Il DdL era già stato approvato dalla Camera dei Deputati a marzo e interviene su più punti:

  • congedo biennale: periodo di congedo non retribuito fino a 24 mesi con conservazione del posto di lavoro;
  • smart working: diritto prioritario al lavoro da remoto dopo il congedo, se la mansione lo permette;
  • permessi per visite, esami e cure: ulteriori 10 ore annue di permessi indennizzati, esteso ai genitori di minori malati;
  • lavoratori autonomi: sospensione dell’attività che passa da 150 a 300 giorni per anno solare.

Il 2 luglio 2025 Min. Lavoro: firmato il Protocollo quadro per le emergenze climatiche.

Il Ministro del Lavoro e delle politiche sociali ha sottoscritto il protocollo quadro per l’adozione delle misure di contenimento dei rischi lavorativi legate alle emergenze climatiche negli ambienti di lavoro.

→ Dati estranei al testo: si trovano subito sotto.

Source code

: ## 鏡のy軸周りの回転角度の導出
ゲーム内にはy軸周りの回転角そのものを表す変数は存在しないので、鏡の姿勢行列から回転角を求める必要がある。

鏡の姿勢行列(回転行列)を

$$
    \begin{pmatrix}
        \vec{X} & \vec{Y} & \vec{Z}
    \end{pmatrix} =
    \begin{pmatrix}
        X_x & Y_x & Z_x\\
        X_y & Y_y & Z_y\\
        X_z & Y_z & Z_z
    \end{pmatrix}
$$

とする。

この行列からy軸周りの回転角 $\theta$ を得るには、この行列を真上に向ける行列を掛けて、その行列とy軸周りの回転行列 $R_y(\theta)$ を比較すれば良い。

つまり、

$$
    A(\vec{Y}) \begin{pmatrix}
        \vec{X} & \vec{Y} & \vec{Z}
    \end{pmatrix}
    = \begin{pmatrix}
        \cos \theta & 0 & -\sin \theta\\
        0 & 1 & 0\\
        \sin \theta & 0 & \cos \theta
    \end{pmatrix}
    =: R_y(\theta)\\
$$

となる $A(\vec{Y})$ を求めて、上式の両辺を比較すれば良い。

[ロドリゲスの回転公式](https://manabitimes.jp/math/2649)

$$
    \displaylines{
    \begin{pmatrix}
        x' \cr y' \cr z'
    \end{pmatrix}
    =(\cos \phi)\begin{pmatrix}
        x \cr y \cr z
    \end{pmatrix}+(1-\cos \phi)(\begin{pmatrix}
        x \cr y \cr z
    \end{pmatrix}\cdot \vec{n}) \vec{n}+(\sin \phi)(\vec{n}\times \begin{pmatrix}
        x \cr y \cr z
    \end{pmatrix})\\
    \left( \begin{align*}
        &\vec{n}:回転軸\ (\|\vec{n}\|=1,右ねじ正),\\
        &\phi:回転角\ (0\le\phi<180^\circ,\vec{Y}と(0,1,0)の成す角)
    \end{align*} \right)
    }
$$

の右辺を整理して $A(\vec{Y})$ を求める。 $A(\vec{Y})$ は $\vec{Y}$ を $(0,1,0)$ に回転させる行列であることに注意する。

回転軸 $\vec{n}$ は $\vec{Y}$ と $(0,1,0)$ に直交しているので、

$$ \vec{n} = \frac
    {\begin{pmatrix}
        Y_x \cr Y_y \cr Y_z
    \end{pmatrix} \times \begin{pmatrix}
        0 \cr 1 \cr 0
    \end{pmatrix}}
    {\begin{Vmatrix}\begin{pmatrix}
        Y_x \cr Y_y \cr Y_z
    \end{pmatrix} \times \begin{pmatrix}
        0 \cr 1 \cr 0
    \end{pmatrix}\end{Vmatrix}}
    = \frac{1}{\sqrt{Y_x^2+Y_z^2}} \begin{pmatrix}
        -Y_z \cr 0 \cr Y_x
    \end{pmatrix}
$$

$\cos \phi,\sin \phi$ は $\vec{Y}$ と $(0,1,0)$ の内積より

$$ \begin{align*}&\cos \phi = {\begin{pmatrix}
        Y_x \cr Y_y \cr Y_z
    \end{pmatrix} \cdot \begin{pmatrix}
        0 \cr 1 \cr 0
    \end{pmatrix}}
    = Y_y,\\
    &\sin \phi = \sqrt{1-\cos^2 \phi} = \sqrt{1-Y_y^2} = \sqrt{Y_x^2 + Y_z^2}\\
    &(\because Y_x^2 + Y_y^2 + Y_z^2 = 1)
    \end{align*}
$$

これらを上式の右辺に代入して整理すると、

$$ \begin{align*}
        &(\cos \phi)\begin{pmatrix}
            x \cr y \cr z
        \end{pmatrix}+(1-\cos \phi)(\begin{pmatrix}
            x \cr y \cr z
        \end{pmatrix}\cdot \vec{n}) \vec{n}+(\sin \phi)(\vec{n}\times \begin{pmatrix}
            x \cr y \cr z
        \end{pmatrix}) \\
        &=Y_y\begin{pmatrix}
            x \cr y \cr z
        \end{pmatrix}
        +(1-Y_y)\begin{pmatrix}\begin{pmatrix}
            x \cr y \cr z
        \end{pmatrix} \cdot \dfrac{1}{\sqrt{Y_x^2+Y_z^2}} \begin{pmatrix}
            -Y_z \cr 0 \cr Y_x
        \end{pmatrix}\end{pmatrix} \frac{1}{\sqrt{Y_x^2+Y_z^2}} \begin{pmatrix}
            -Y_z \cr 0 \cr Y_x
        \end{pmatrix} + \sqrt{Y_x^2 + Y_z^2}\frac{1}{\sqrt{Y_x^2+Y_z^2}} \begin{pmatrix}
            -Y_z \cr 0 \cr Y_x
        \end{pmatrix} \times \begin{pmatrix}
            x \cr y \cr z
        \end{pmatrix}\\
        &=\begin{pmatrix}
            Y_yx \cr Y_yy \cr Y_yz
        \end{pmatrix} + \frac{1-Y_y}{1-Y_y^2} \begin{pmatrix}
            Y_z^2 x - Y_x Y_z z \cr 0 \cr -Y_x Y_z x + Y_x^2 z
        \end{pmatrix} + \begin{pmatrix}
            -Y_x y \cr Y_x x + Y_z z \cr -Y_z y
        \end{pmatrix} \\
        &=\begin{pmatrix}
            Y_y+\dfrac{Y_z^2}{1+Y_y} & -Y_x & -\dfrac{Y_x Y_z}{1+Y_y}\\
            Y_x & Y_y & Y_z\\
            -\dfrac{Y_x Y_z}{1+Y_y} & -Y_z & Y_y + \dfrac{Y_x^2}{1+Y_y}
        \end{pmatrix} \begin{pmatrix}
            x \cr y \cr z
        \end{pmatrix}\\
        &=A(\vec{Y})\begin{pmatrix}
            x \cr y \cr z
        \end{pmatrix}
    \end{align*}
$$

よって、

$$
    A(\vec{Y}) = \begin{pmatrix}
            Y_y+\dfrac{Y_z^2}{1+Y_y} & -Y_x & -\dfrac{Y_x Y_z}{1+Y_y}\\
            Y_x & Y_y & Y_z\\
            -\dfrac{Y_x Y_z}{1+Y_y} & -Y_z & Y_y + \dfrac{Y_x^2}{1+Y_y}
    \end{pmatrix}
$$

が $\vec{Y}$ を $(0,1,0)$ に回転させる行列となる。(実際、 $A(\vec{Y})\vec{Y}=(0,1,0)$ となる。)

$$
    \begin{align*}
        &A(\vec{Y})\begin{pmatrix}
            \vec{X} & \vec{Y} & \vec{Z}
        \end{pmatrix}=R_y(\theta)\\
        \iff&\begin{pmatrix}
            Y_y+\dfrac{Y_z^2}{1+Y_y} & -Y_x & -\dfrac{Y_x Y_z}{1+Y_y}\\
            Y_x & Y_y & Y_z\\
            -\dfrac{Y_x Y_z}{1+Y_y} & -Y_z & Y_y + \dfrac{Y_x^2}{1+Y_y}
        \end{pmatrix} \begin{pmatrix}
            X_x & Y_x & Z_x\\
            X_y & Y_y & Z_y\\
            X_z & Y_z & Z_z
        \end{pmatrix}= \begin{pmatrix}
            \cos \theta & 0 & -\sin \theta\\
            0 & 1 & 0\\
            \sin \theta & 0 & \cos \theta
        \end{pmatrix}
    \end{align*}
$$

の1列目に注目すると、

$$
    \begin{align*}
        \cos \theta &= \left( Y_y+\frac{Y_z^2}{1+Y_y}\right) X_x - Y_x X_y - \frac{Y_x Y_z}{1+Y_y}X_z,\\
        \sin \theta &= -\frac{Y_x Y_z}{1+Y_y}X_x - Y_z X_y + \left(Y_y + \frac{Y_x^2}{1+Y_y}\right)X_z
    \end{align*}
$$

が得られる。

Nei prossimi giorni si proseguirà con la raccolta delle firme di tutte le parti sociali che intendono aderire.

INPS, messaggio n. 2130 del 3 luglio 2025.

Trattamenti di integrazione salariale per caldo eccessivo.

Tenendo conto dell’incidenza che le condizioni climatiche attuali, caratterizzate da elevate temperature notevolmente superiori alla media stagionale, hanno sullo svolgimento delle attività lavorative e sull’eventuale sospensione o riduzione delle stesse, l’INPS, con il messaggio del 3.07.2025, sintetizza le indicazioni in merito alle modalità con cui richiedere le prestazioni di integrazione salariale e ai criteri per la corretta valutazione delle istanze

Per le dimissioni di fatto serve una disposizione ad hoc nel CCNL.

Il Ministero del Lavoro ribadisce che in difetto di espressa previsione contrattuale vale il termine legale di 15 giorni di assenza ingiustificata.

Le disposizioni del CCNL sulle assenze ingiustificate, previste per il licenziamento, non possono dar luogo a dimissioni di fatto.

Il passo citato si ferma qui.